[Stored data]
────────
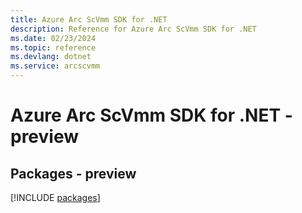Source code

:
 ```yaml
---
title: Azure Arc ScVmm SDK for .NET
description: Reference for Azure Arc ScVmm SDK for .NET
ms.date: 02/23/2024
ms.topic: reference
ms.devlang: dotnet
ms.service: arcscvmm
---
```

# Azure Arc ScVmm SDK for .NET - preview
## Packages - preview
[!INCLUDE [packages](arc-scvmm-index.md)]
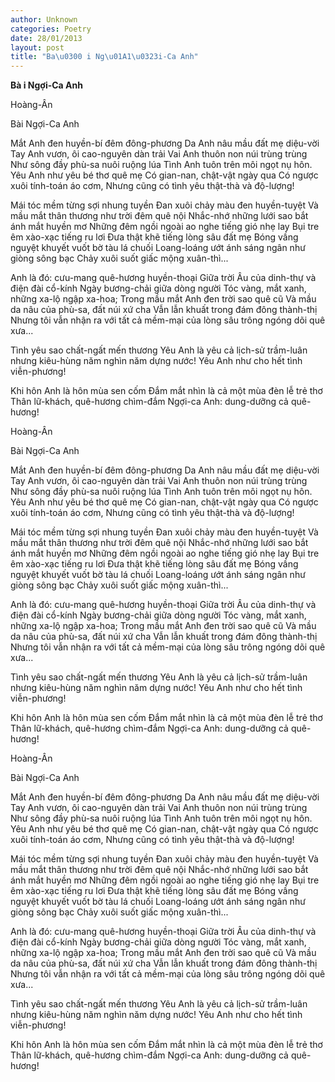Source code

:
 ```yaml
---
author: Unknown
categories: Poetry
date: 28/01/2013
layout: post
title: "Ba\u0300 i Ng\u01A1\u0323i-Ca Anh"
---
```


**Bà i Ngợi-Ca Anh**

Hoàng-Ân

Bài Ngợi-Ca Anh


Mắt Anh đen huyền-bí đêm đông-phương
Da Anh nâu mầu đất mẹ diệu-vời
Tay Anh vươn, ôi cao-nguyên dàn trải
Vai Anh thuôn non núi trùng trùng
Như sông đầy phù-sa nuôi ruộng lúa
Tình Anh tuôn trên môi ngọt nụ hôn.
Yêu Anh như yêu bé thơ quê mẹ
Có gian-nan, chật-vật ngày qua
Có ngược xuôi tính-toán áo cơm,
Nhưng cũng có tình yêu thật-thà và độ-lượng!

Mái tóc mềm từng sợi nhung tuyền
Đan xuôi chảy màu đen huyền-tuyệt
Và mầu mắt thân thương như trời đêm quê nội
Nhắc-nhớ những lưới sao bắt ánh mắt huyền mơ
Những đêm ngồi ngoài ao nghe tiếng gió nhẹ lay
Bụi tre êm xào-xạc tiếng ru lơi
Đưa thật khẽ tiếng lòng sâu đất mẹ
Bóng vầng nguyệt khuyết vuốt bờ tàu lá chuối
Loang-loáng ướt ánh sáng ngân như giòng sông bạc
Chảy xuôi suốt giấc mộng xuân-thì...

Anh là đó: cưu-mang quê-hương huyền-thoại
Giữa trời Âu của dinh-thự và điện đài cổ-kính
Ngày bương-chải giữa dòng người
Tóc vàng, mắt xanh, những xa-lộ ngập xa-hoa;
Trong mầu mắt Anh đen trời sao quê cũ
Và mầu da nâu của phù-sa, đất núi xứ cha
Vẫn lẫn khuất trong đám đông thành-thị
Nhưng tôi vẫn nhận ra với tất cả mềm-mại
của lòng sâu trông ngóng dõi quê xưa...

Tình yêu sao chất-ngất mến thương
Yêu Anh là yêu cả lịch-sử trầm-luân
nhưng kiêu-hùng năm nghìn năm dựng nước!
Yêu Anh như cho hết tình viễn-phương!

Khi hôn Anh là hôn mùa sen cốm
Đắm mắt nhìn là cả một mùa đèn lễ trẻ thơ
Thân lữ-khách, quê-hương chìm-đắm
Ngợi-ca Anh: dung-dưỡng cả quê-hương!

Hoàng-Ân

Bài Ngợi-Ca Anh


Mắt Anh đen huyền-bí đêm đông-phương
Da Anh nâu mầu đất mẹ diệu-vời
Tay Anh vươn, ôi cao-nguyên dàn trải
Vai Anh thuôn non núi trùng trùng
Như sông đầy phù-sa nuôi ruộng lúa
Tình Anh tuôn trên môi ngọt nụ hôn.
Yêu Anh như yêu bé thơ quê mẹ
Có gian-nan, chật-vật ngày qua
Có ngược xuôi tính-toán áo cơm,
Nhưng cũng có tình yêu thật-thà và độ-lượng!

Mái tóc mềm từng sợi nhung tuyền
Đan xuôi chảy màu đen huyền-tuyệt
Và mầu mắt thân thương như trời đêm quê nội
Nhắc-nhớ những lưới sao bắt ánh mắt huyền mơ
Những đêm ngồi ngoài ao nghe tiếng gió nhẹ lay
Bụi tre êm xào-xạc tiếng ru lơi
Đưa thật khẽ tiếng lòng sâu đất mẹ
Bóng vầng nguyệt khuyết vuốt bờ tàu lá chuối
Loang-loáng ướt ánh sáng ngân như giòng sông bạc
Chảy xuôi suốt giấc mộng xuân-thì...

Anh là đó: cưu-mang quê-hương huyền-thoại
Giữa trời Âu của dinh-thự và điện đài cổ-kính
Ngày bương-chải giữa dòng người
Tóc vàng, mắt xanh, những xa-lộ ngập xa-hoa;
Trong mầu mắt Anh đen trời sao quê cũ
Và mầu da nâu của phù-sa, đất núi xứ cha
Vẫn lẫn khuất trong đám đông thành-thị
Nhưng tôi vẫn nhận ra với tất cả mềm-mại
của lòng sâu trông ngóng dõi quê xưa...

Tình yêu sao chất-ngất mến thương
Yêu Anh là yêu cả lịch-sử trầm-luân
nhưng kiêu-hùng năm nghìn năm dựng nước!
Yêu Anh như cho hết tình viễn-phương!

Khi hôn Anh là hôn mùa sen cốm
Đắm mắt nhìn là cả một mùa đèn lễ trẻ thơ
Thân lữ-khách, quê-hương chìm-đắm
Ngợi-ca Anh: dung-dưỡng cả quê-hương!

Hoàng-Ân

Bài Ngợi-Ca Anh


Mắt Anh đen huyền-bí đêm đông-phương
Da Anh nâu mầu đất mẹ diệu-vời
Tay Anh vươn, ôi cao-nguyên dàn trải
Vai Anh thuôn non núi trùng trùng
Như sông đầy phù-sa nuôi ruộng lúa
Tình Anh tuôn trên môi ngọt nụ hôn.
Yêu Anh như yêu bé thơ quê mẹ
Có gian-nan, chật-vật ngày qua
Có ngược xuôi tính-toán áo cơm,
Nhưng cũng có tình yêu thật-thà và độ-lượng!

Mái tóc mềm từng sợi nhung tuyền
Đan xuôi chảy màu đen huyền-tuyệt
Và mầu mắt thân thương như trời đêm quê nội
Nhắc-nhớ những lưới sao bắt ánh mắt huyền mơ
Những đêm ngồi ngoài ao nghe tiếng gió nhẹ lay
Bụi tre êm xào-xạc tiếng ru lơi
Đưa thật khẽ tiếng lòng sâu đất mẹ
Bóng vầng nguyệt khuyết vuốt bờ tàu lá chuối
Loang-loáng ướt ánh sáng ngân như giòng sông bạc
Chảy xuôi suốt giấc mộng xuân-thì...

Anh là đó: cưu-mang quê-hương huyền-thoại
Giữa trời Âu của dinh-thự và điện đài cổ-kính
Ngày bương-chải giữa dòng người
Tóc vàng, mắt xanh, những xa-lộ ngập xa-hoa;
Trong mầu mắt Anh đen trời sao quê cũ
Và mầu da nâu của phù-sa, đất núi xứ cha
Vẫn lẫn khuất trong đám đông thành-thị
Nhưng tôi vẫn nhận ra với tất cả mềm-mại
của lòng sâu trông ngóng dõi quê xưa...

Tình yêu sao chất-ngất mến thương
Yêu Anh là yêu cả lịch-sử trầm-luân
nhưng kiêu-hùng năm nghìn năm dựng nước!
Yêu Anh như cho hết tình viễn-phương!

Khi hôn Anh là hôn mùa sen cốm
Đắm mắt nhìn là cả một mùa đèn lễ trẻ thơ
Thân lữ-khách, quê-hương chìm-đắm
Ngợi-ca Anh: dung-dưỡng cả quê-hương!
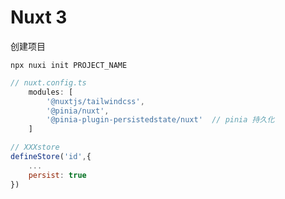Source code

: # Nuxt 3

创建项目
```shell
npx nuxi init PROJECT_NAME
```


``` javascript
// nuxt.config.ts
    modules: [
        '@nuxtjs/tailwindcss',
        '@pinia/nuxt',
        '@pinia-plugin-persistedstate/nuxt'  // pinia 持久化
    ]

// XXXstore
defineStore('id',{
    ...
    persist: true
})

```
────────
Leaving out the pictures, repeat all the entries exactly as they stand.

▶ Answer box
Source code

:
 ```yaml
---
title: Azure Arc ScVmm SDK for .NET
description: Reference for Azure Arc ScVmm SDK for .NET
ms.date: 02/23/2024
ms.topic: reference
ms.devlang: dotnet
ms.service: arcscvmm
---
```

# Azure Arc ScVmm SDK for .NET - preview
## Packages - preview
[!INCLUDE [packages](arc-scvmm-index.md)]
Source code

:
 ```yaml
---
author: Unknown
categories: Poetry
date: 28/01/2013
layout: post
title: "Ba\u0300 i Ng\u01A1\u0323i-Ca Anh"
---
```


**Bà i Ngợi-Ca Anh**

Hoàng-Ân

Bài Ngợi-Ca Anh


Mắt Anh đen huyền-bí đêm đông-phương
Da Anh nâu mầu đất mẹ diệu-vời
Tay Anh vươn, ôi cao-nguyên dàn trải
Vai Anh thuôn non núi trùng trùng
Như sông đầy phù-sa nuôi ruộng lúa
Tình Anh tuôn trên môi ngọt nụ hôn.
Yêu Anh như yêu bé thơ quê mẹ
Có gian-nan, chật-vật ngày qua
Có ngược xuôi tính-toán áo cơm,
Nhưng cũng có tình yêu thật-thà và độ-lượng!

Mái tóc mềm từng sợi nhung tuyền
Đan xuôi chảy màu đen huyền-tuyệt
Và mầu mắt thân thương như trời đêm quê nội
Nhắc-nhớ những lưới sao bắt ánh mắt huyền mơ
Những đêm ngồi ngoài ao nghe tiếng gió nhẹ lay
Bụi tre êm xào-xạc tiếng ru lơi
Đưa thật khẽ tiếng lòng sâu đất mẹ
Bóng vầng nguyệt khuyết vuốt bờ tàu lá chuối
Loang-loáng ướt ánh sáng ngân như giòng sông bạc
Chảy xuôi suốt giấc mộng xuân-thì...

Anh là đó: cưu-mang quê-hương huyền-thoại
Giữa trời Âu của dinh-thự và điện đài cổ-kính
Ngày bương-chải giữa dòng người
Tóc vàng, mắt xanh, những xa-lộ ngập xa-hoa;
Trong mầu mắt Anh đen trời sao quê cũ
Và mầu da nâu của phù-sa, đất núi xứ cha
Vẫn lẫn khuất trong đám đông thành-thị
Nhưng tôi vẫn nhận ra với tất cả mềm-mại
của lòng sâu trông ngóng dõi quê xưa...

Tình yêu sao chất-ngất mến thương
Yêu Anh là yêu cả lịch-sử trầm-luân
nhưng kiêu-hùng năm nghìn năm dựng nước!
Yêu Anh như cho hết tình viễn-phương!

Khi hôn Anh là hôn mùa sen cốm
Đắm mắt nhìn là cả một mùa đèn lễ trẻ thơ
Thân lữ-khách, quê-hương chìm-đắm
Ngợi-ca Anh: dung-dưỡng cả quê-hương!

Hoàng-Ân

Bài Ngợi-Ca Anh


Mắt Anh đen huyền-bí đêm đông-phương
Da Anh nâu mầu đất mẹ diệu-vời
Tay Anh vươn, ôi cao-nguyên dàn trải
Vai Anh thuôn non núi trùng trùng
Như sông đầy phù-sa nuôi ruộng lúa
Tình Anh tuôn trên môi ngọt nụ hôn.
Yêu Anh như yêu bé thơ quê mẹ
Có gian-nan, chật-vật ngày qua
Có ngược xuôi tính-toán áo cơm,
Nhưng cũng có tình yêu thật-thà và độ-lượng!

Mái tóc mềm từng sợi nhung tuyền
Đan xuôi chảy màu đen huyền-tuyệt
Và mầu mắt thân thương như trời đêm quê nội
Nhắc-nhớ những lưới sao bắt ánh mắt huyền mơ
Những đêm ngồi ngoài ao nghe tiếng gió nhẹ lay
Bụi tre êm xào-xạc tiếng ru lơi
Đưa thật khẽ tiếng lòng sâu đất mẹ
Bóng vầng nguyệt khuyết vuốt bờ tàu lá chuối
Loang-loáng ướt ánh sáng ngân như giòng sông bạc
Chảy xuôi suốt giấc mộng xuân-thì...

Anh là đó: cưu-mang quê-hương huyền-thoại
Giữa trời Âu của dinh-thự và điện đài cổ-kính
Ngày bương-chải giữa dòng người
Tóc vàng, mắt xanh, những xa-lộ ngập xa-hoa;
Trong mầu mắt Anh đen trời sao quê cũ
Và mầu da nâu của phù-sa, đất núi xứ cha
Vẫn lẫn khuất trong đám đông thành-thị
Nhưng tôi vẫn nhận ra với tất cả mềm-mại
của lòng sâu trông ngóng dõi quê xưa...

Tình yêu sao chất-ngất mến thương
Yêu Anh là yêu cả lịch-sử trầm-luân
nhưng kiêu-hùng năm nghìn năm dựng nước!
Yêu Anh như cho hết tình viễn-phương!

Khi hôn Anh là hôn mùa sen cốm
Đắm mắt nhìn là cả một mùa đèn lễ trẻ thơ
Thân lữ-khách, quê-hương chìm-đắm
Ngợi-ca Anh: dung-dưỡng cả quê-hương!

Hoàng-Ân

Bài Ngợi-Ca Anh


Mắt Anh đen huyền-bí đêm đông-phương
Da Anh nâu mầu đất mẹ diệu-vời
Tay Anh vươn, ôi cao-nguyên dàn trải
Vai Anh thuôn non núi trùng trùng
Như sông đầy phù-sa nuôi ruộng lúa
Tình Anh tuôn trên môi ngọt nụ hôn.
Yêu Anh như yêu bé thơ quê mẹ
Có gian-nan, chật-vật ngày qua
Có ngược xuôi tính-toán áo cơm,
Nhưng cũng có tình yêu thật-thà và độ-lượng!

Mái tóc mềm từng sợi nhung tuyền
Đan xuôi chảy màu đen huyền-tuyệt
Và mầu mắt thân thương như trời đêm quê nội
Nhắc-nhớ những lưới sao bắt ánh mắt huyền mơ
Những đêm ngồi ngoài ao nghe tiếng gió nhẹ lay
Bụi tre êm xào-xạc tiếng ru lơi
Đưa thật khẽ tiếng lòng sâu đất mẹ
Bóng vầng nguyệt khuyết vuốt bờ tàu lá chuối
Loang-loáng ướt ánh sáng ngân như giòng sông bạc
Chảy xuôi suốt giấc mộng xuân-thì...

Anh là đó: cưu-mang quê-hương huyền-thoại
Giữa trời Âu của dinh-thự và điện đài cổ-kính
Ngày bương-chải giữa dòng người
Tóc vàng, mắt xanh, những xa-lộ ngập xa-hoa;
Trong mầu mắt Anh đen trời sao quê cũ
Và mầu da nâu của phù-sa, đất núi xứ cha
Vẫn lẫn khuất trong đám đông thành-thị
Nhưng tôi vẫn nhận ra với tất cả mềm-mại
của lòng sâu trông ngóng dõi quê xưa...

Tình yêu sao chất-ngất mến thương
Yêu Anh là yêu cả lịch-sử trầm-luân
nhưng kiêu-hùng năm nghìn năm dựng nước!
Yêu Anh như cho hết tình viễn-phương!

Khi hôn Anh là hôn mùa sen cốm
Đắm mắt nhìn là cả một mùa đèn lễ trẻ thơ
Thân lữ-khách, quê-hương chìm-đắm
Ngợi-ca Anh: dung-dưỡng cả quê-hương!
Source code

: # Nuxt 3

创建项目
```shell
npx nuxi init PROJECT_NAME
```


``` javascript
// nuxt.config.ts
    modules: [
        '@nuxtjs/tailwindcss',
        '@pinia/nuxt',
        '@pinia-plugin-persistedstate/nuxt'  // pinia 持久化
    ]

// XXXstore
defineStore('id',{
    ...
    persist: true
})

```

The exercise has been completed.